Within our project we have successfully utilised PVFP-5 in conjunction with our PCL scaffold, thus providing further evidence for the potential applications for MFPs as adhesive agents, with particular relevance within therapeutic applications. We hope that our research and project can help pave the way for novel applications of MFPs in a wide range of clinical trials, thus furthering the potential applications of synthetic biology in the therapeutic field.

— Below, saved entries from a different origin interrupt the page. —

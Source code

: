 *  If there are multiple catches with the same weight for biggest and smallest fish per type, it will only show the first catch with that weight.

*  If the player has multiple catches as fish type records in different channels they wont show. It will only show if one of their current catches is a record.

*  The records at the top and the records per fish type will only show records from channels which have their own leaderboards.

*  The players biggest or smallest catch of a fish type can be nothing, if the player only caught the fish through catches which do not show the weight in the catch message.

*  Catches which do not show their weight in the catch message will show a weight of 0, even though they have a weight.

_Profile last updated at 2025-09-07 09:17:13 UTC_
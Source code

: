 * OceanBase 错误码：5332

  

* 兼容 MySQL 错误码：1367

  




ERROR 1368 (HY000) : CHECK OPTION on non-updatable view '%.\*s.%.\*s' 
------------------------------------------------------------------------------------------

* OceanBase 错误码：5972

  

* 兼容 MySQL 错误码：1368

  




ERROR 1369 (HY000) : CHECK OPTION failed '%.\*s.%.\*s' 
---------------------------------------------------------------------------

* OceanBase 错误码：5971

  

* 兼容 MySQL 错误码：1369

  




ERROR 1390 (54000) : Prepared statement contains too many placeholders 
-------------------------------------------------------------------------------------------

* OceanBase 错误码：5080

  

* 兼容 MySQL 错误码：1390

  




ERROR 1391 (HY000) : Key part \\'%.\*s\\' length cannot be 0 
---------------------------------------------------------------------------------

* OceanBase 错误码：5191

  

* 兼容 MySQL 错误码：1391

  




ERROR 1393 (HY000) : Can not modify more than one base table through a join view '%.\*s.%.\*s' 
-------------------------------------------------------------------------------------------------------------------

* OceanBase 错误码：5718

Effects of COVID-19 on our project
Naturally, one major effect of COVID-19 on our project was developing a healthy team dynamic from the beginning of the season, whilst working remotely. Our team leaders scheduled multiple initial Zoom meetings dedicated solely to socialising and getting to know one another. This approach helped to develop a healthy work environment and ensure each member felt more comfortable communicating.
Figure 2: A zoom call with Renervate Therapeutics!

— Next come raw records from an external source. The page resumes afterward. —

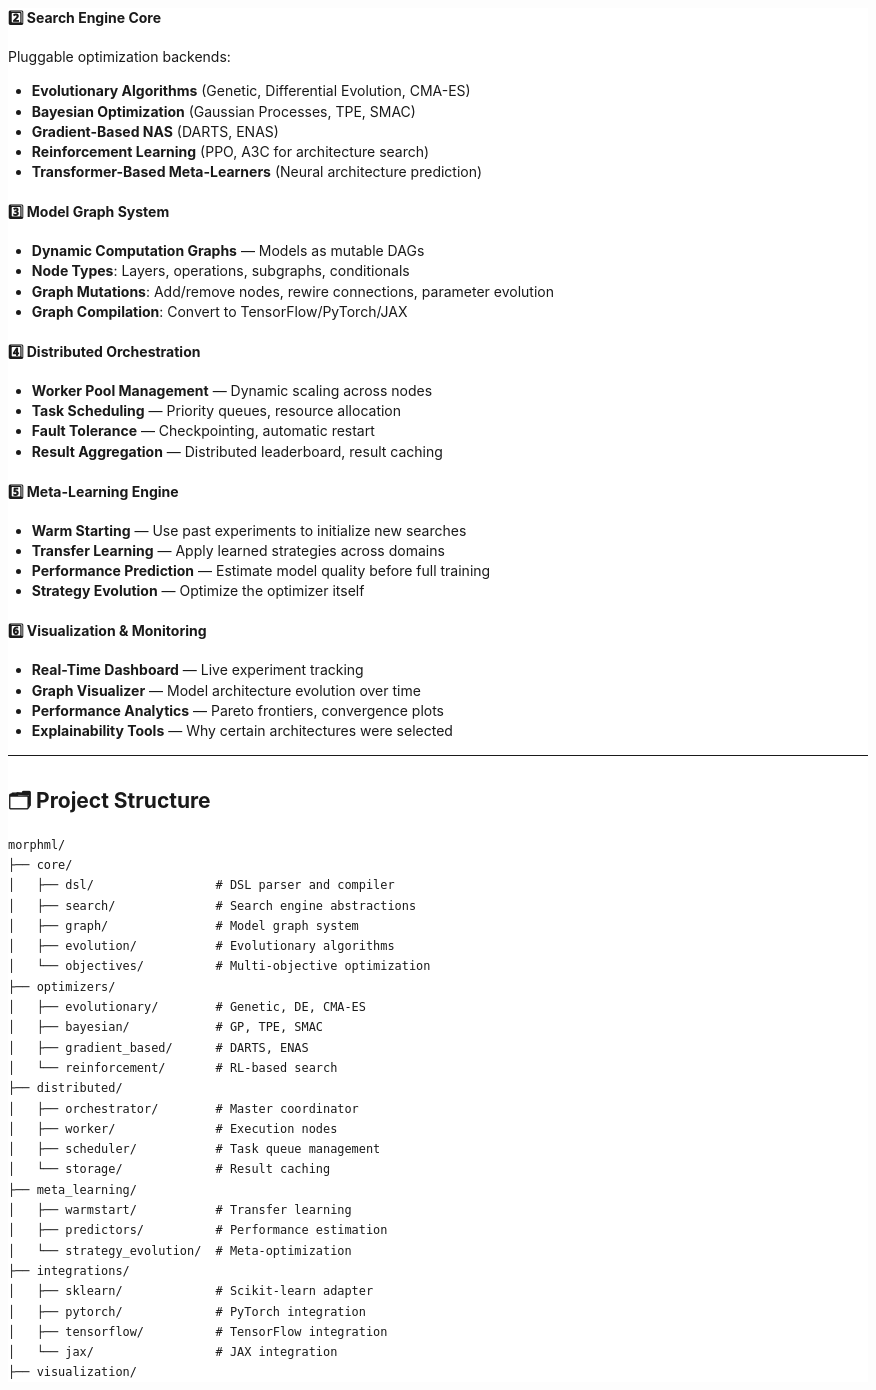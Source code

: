 #### 2️⃣ **Search Engine Core**
Pluggable optimization backends:
- **Evolutionary Algorithms** (Genetic, Differential Evolution, CMA-ES)
- **Bayesian Optimization** (Gaussian Processes, TPE, SMAC)
- **Gradient-Based NAS** (DARTS, ENAS)
- **Reinforcement Learning** (PPO, A3C for architecture search)
- **Transformer-Based Meta-Learners** (Neural architecture prediction)

#### 3️⃣ **Model Graph System**
- **Dynamic Computation Graphs** — Models as mutable DAGs
- **Node Types**: Layers, operations, subgraphs, conditionals
- **Graph Mutations**: Add/remove nodes, rewire connections, parameter evolution
- **Graph Compilation**: Convert to TensorFlow/PyTorch/JAX

#### 4️⃣ **Distributed Orchestration**
- **Worker Pool Management** — Dynamic scaling across nodes
- **Task Scheduling** — Priority queues, resource allocation
- **Fault Tolerance** — Checkpointing, automatic restart
- **Result Aggregation** — Distributed leaderboard, result caching

#### 5️⃣ **Meta-Learning Engine**
- **Warm Starting** — Use past experiments to initialize new searches
- **Transfer Learning** — Apply learned strategies across domains
- **Performance Prediction** — Estimate model quality before full training
- **Strategy Evolution** — Optimize the optimizer itself

#### 6️⃣ **Visualization & Monitoring**
- **Real-Time Dashboard** — Live experiment tracking
- **Graph Visualizer** — Model architecture evolution over time
- **Performance Analytics** — Pareto frontiers, convergence plots
- **Explainability Tools** — Why certain architectures were selected

---

## 🗂️ Project Structure

```
morphml/
├── core/
│   ├── dsl/                 # DSL parser and compiler
│   ├── search/              # Search engine abstractions
│   ├── graph/               # Model graph system
│   ├── evolution/           # Evolutionary algorithms
│   └── objectives/          # Multi-objective optimization
├── optimizers/
│   ├── evolutionary/        # Genetic, DE, CMA-ES
│   ├── bayesian/            # GP, TPE, SMAC
│   ├── gradient_based/      # DARTS, ENAS
│   └── reinforcement/       # RL-based search
├── distributed/
│   ├── orchestrator/        # Master coordinator
│   ├── worker/              # Execution nodes
│   ├── scheduler/           # Task queue management
│   └── storage/             # Result caching
├── meta_learning/
│   ├── warmstart/           # Transfer learning
│   ├── predictors/          # Performance estimation
│   └── strategy_evolution/  # Meta-optimization
├── integrations/
│   ├── sklearn/             # Scikit-learn adapter
│   ├── pytorch/             # PyTorch integration
│   ├── tensorflow/          # TensorFlow integration
│   └── jax/                 # JAX integration
├── visualization/
```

Beyond the social aspects of our project, COVID-19 had a pervasive impact on our ability to access the lab during Phase II. This posed a significant challenge, as Phase I was solely focused on in silico research due to similar restrictions, the results from which we hoped to validate in Phase II. Unfortunately, given the persistence of the pandemic, many academic groups again experienced limited access to labs, with senior researchers being prioritised. Last year, we worked closely with Dr Pastore and expected to be in her lab this summer, however, this did not come to fruition. Indeed, gaining any lab access at all was uncertainty during the early months of our project.
Following our final exam period in May, we were informed by our supervisors that we may gain laboratory access in mid-June. As such, we began quickly preparing our experimental procedures (See Contributions ) and consistently remained up to date with all COVID-19 regulations, ensuring that these were followed by all team members; see our Safety and Security page for more details. Unfortunately, however, the laboratory space which we had initially planned to work in delayed our access multiple times due to a lack of space and a tight regulation over the number of individuals who could be there at any given time. By the end of June, we were informed that this laboratory would be completely unavailable to us, this was of particular detriment as this laboratory has significant experience working with PVFP-5, the MFP of choice within our therapy.
We instead used our PI, Dr Anatoliy Markiv’s laboratory, which at the time was also limited to only a couple of our team members, due to King’s College London’s safety regulations. This limited the number of experiments we could perform; therefore the team chose to prioritise the development of simple protein expressions to validate our system.
In addition to the aforementioned issues, we experienced repeated unexpected periods of self-isolation, which lead to frequent switching from remote to in-person work, thus disrupting the progression of our project in the laboratory. Fortunately, this experience was familiar to the remaining team members from Phase I, who were able to provide support and advice for the newer members.